» **TRY IT**: Go through the material and return every line that contains the string "such".

*** STORED DATA Section Begins ***

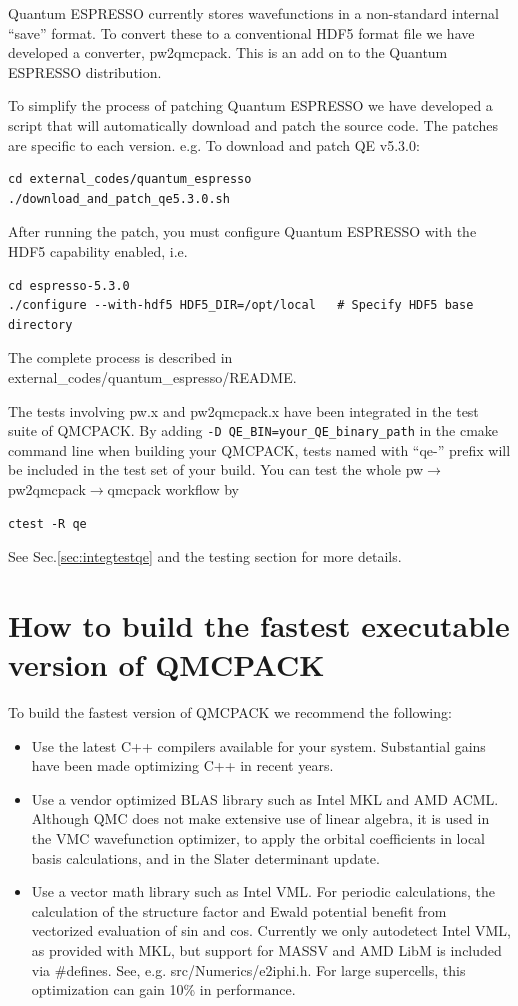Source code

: Quantum ESPRESSO currently stores wavefunctions in a non-standard internal
``save'' format. To convert these to a conventional HDF5 format file
we have developed a converter, pw2qmcpack. This is an add on to the
Quantum ESPRESSO distribution.

To simplify the process of patching Quantum ESPRESSO we have developed
a script that will automatically download and patch the source
code. The patches are specific to each version. e.g. To download and
patch QE v5.3.0:
\begin{verbatim}
cd external_codes/quantum_espresso
./download_and_patch_qe5.3.0.sh
\end{verbatim}
After running the patch, you must configure Quantum ESPRESSO with
the HDF5 capability enabled, i.e.
\begin{verbatim}
cd espresso-5.3.0
./configure --with-hdf5 HDF5_DIR=/opt/local   # Specify HDF5 base directory
\end{verbatim}

The complete process is described in external\_codes/quantum\_espresso/README.

The tests involving pw.x and pw2qmcpack.x have been integrated in the test suite of QMCPACK.
By adding \texttt{-D QE\_BIN=your\_QE\_binary\_path} in the cmake command line when building your QMCPACK,
tests named with ``qe-'' prefix will be included in the test set of your build.
You can test the whole pw$\to$pw2qmcpack$\to$qmcpack workflow by
\begin{verbatim}
ctest -R qe
\end{verbatim}
See Sec.\ref{sec:integtestqe} and the testing section for more details.

\section{How to build the fastest executable version of QMCPACK}
\label{sec:buildperformance}
To build the fastest version of QMCPACK we recommend the following:
\begin{itemize}
\item Use the latest C++ compilers available for your
  system. Substantial gains have been made optimizing C++ in recent
  years.
\item Use a vendor optimized BLAS library such as Intel MKL and AMD ACML. Although
  QMC does not make extensive use of linear algebra, it is used in the
  VMC wavefunction optimizer, to apply the orbital coefficients in local basis
  calculations, and in the Slater determinant update.
\item Use a vector math library such as Intel VML.  For periodic
  calculations, the calculation of the structure factor and Ewald
  potential benefit from vectorized evaluation of sin and
  cos. Currently we only autodetect Intel VML, as provided with MKL,
  but support for MASSV and AMD LibM is included via \#defines. See,
  e.g. src/Numerics/e2iphi.h. For
  large supercells, this optimization can gain 10\% in performance.
\end{itemize}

*** STORED DATA Section Ends ***

» **OUTPUT OF THE TASK**:
\item Use a vendor optimized BLAS library such as Intel MKL and AMD ACML. Although
\item Use a vector math library such as Intel VML.  For periodic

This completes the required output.